EXERCISE
In your copy, include every record exactly and no pictures.

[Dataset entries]

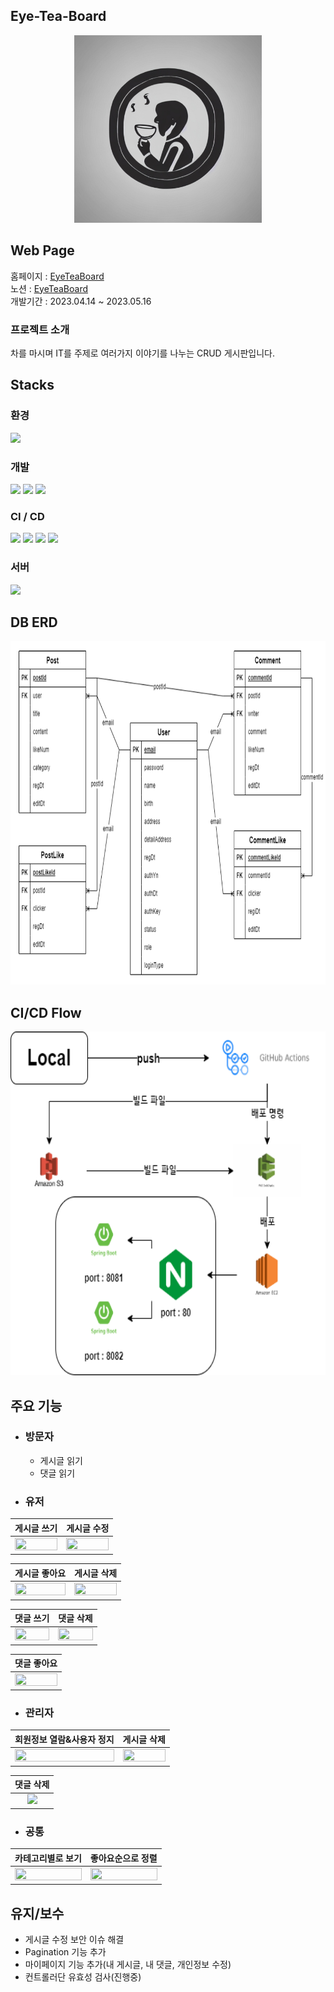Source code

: ## Eye-Tea-Board
<div align="center"><img src="./img/eyeteaboard-logo.jpg" width="300" height="300"></div>

## Web Page
홈페이지 : [EyeTeaBoard](http://ec2-43-200-186-103.ap-northeast-2.compute.amazonaws.com)  
노션 : [EyeTeaBoard](https://www.notion.so/EyeTeaBoard-7f8a0e6801734f5eaaf2cec07882cb4b)  
개발기간 : 2023.04.14 ~ 2023.05.16

### 프로젝트 소개
차를 마시며 IT를 주제로 여러가지 이야기를 나누는 CRUD 게시판입니다.

## Stacks
### 환경
<img src="https://img.shields.io/badge/Github-181717?style=flat&logo=Github&logoColor=white">

### 개발
<img src="https://img.shields.io/badge/Java-lightgrey?style=flat"/> <img src="https://img.shields.io/badge/Spring Boot-grenn?style=flat&logo=Spring Boot&logoColor=6DB33F"/> <img src="https://img.shields.io/badge/MariaDB-003545?style=flat&logo=MariaDB&logoColor=white"/>

### CI / CD
<img src="https://img.shields.io/badge/GitHub Actions-2088FF?style=flat&logo=GitHUb Actions&logoColor=white"> <img src="https://img.shields.io/badge/Amazon S3-569A31?style=flat&logo=Amazon S3&logoColor=white"> <img src="https://img.shields.io/badge/Amazon CodeDeploy-368CCB?style=flat"> <img src="https://img.shields.io/badge/Amazon EC2-FF9900?style=flat&logo=Amazon EC2&logoColor=white">

### 서버
<img src="https://img.shields.io/badge/Nginx-009639?style=flat&logo=NGINX&logoColor=white">

## DB ERD
<img src="./img/eyeteaboard-erd.png" width="750" height="550">

## CI/CD Flow
<img src="./img/cd_cd_workflow.png" width="750" height="550">

## 주요 기능
- ### 방문자
  - 게시글 읽기
  - 댓글 읽기

- ### 유저
|게시글 쓰기|게시글 수정|
|:---:|:---:|
|<img src="https://github.com/jaeseong-kim/eye-tea-board/assets/61345774/4a3d7148-05a8-4915-8fb4-a1c3b7d7a933" width="100%" height="100%"/>|<img src="https://github.com/jaeseong-kim/eye-tea-board/assets/61345774/93de227a-ebb3-4769-a0c9-577cd3d324ab" width="100%" height="100%"/>|

|게시글 좋아요|게시글 삭제|
|:---:|:---:|
|<img src="https://github.com/jaeseong-kim/eye-tea-board/assets/61345774/d3e35175-7420-4082-ae96-e65a282d99f3" width="100%" height="100%"/>|<img src="https://github.com/jaeseong-kim/eye-tea-board/assets/61345774/0136cb63-c862-48f9-8f62-021e6dd3c699" width="100%" height="100%"/>|

|댓글 쓰기|댓글 삭제|
|:---:|:---:|
|<img src="https://github.com/jaeseong-kim/eye-tea-board/assets/61345774/bb854f73-4d7e-4401-8653-bfed04b18471" width="100%" height="100%"/>|<img src="https://github.com/jaeseong-kim/eye-tea-board/assets/61345774/4974bb52-aa51-4bea-84a0-1af02fc9f324" width="100%" height="100%"/>|

|댓글 좋아요|
|:---:|
|<img src="https://github.com/jaeseong-kim/eye-tea-board/assets/61345774/d0b51859-b64e-4f17-8a82-f87f72bdc5a9" width="100%" height="100%"/>|<img src="" width="100%" height="100%"/>|
  
  
- ### 관리자
|회원정보 열람&사용자 정지|게시글 삭제|
|:---:|:---:|
|<img src="https://github.com/jaeseong-kim/eye-tea-board/assets/61345774/eb276be8-79f2-425d-b72b-f85bae219818" width="100%" height="100%"/>|<img src="https://github.com/jaeseong-kim/eye-tea-board/assets/61345774/1ffce7d3-7b6a-42dd-9e81-e45c0c56fae7" width="100%" height="100%"/>|<img src="" widht="100%" height="100%"/>|

|댓글 삭제|
|:---:|
|<img src="https://github.com/jaeseong-kim/eye-tea-board/assets/61345774/574b4803-6c98-444f-b797-2d27b95555a3" widht="100%" height="100%"/>|

- ### 공통
|카테고리별로 보기|좋아요순으로 정렬|
|:---:|:---:|
|<img src="https://github.com/jaeseong-kim/eye-tea-board/assets/61345774/2b44e0dd-e5c3-458e-872e-9cbfb893b12d" width="100%" height="100%"/>|<img src="https://github.com/jaeseong-kim/eye-tea-board/assets/61345774/a6049332-29bd-4663-8475-771d8e106c78" width="100%" height="100%"/>|

## 유지/보수
  - 게시글 수정 보안 이슈 해결
  - Pagination 기능 추가
  - 마이페이지 기능 추가(내 게시글, 내 댓글, 개인정보 수정)
  - 컨트롤러단 유효성 검사(진행중)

SOLUTION
Source code

: ## Eye-Tea-Board
<div align="center"><img src="./img/eyeteaboard-logo.jpg" width="300" height="300"></div>

## Web Page
홈페이지 : [EyeTeaBoard](http://ec2-43-200-186-103.ap-northeast-2.compute.amazonaws.com)  
노션 : [EyeTeaBoard](https://www.notion.so/EyeTeaBoard-7f8a0e6801734f5eaaf2cec07882cb4b)  
개발기간 : 2023.04.14 ~ 2023.05.16

### 프로젝트 소개
차를 마시며 IT를 주제로 여러가지 이야기를 나누는 CRUD 게시판입니다.

## Stacks
### 환경
<img src="https://img.shields.io/badge/Github-181717?style=flat&logo=Github&logoColor=white">

### 개발
<img src="https://img.shields.io/badge/Java-lightgrey?style=flat"/> <img src="https://img.shields.io/badge/Spring Boot-grenn?style=flat&logo=Spring Boot&logoColor=6DB33F"/> <img src="https://img.shields.io/badge/MariaDB-003545?style=flat&logo=MariaDB&logoColor=white"/>

### CI / CD
<img src="https://img.shields.io/badge/GitHub Actions-2088FF?style=flat&logo=GitHUb Actions&logoColor=white"> <img src="https://img.shields.io/badge/Amazon S3-569A31?style=flat&logo=Amazon S3&logoColor=white"> <img src="https://img.shields.io/badge/Amazon CodeDeploy-368CCB?style=flat"> <img src="https://img.shields.io/badge/Amazon EC2-FF9900?style=flat&logo=Amazon EC2&logoColor=white">

### 서버
<img src="https://img.shields.io/badge/Nginx-009639?style=flat&logo=NGINX&logoColor=white">

## DB ERD
<img src="./img/eyeteaboard-erd.png" width="750" height="550">

## CI/CD Flow
<img src="./img/cd_cd_workflow.png" width="750" height="550">

## 주요 기능
- ### 방문자
  - 게시글 읽기
  - 댓글 읽기

- ### 유저
|게시글 쓰기|게시글 수정|
|:---:|:---:|
|<img src="https://github.com/jaeseong-kim/eye-tea-board/assets/61345774/4a3d7148-05a8-4915-8fb4-a1c3b7d7a933" width="100%" height="100%"/>|<img src="https://github.com/jaeseong-kim/eye-tea-board/assets/61345774/93de227a-ebb3-4769-a0c9-577cd3d324ab" width="100%" height="100%"/>|

|게시글 좋아요|게시글 삭제|
|:---:|:---:|
|<img src="https://github.com/jaeseong-kim/eye-tea-board/assets/61345774/d3e35175-7420-4082-ae96-e65a282d99f3" width="100%" height="100%"/>|<img src="https://github.com/jaeseong-kim/eye-tea-board/assets/61345774/0136cb63-c862-48f9-8f62-021e6dd3c699" width="100%" height="100%"/>|

|댓글 쓰기|댓글 삭제|
|:---:|:---:|
|<img src="https://github.com/jaeseong-kim/eye-tea-board/assets/61345774/bb854f73-4d7e-4401-8653-bfed04b18471" width="100%" height="100%"/>|<img src="https://github.com/jaeseong-kim/eye-tea-board/assets/61345774/4974bb52-aa51-4bea-84a0-1af02fc9f324" width="100%" height="100%"/>|

|댓글 좋아요|
|:---:|
|<img src="https://github.com/jaeseong-kim/eye-tea-board/assets/61345774/d0b51859-b64e-4f17-8a82-f87f72bdc5a9" width="100%" height="100%"/>|<img src="" width="100%" height="100%"/>|
  
  
- ### 관리자
|회원정보 열람&사용자 정지|게시글 삭제|
|:---:|:---:|
|<img src="https://github.com/jaeseong-kim/eye-tea-board/assets/61345774/eb276be8-79f2-425d-b72b-f85bae219818" width="100%" height="100%"/>|<img src="https://github.com/jaeseong-kim/eye-tea-board/assets/61345774/1ffce7d3-7b6a-42dd-9e81-e45c0c56fae7" width="100%" height="100%"/>|<img src="" widht="100%" height="100%"/>|

|댓글 삭제|
|:---:|
|<img src="https://github.com/jaeseong-kim/eye-tea-board/assets/61345774/574b4803-6c98-444f-b797-2d27b95555a3" widht="100%" height="100%"/>|

- ### 공통
|카테고리별로 보기|좋아요순으로 정렬|
|:---:|:---:|
|<img src="https://github.com/jaeseong-kim/eye-tea-board/assets/61345774/2b44e0dd-e5c3-458e-872e-9cbfb893b12d" width="100%" height="100%"/>|<img src="https://github.com/jaeseong-kim/eye-tea-board/assets/61345774/a6049332-29bd-4663-8475-771d8e106c78" width="100%" height="100%"/>|

## 유지/보수
  - 게시글 수정 보안 이슈 해결
  - Pagination 기능 추가
  - 마이페이지 기능 추가(내 게시글, 내 댓글, 개인정보 수정)
  - 컨트롤러단 유효성 검사(진행중)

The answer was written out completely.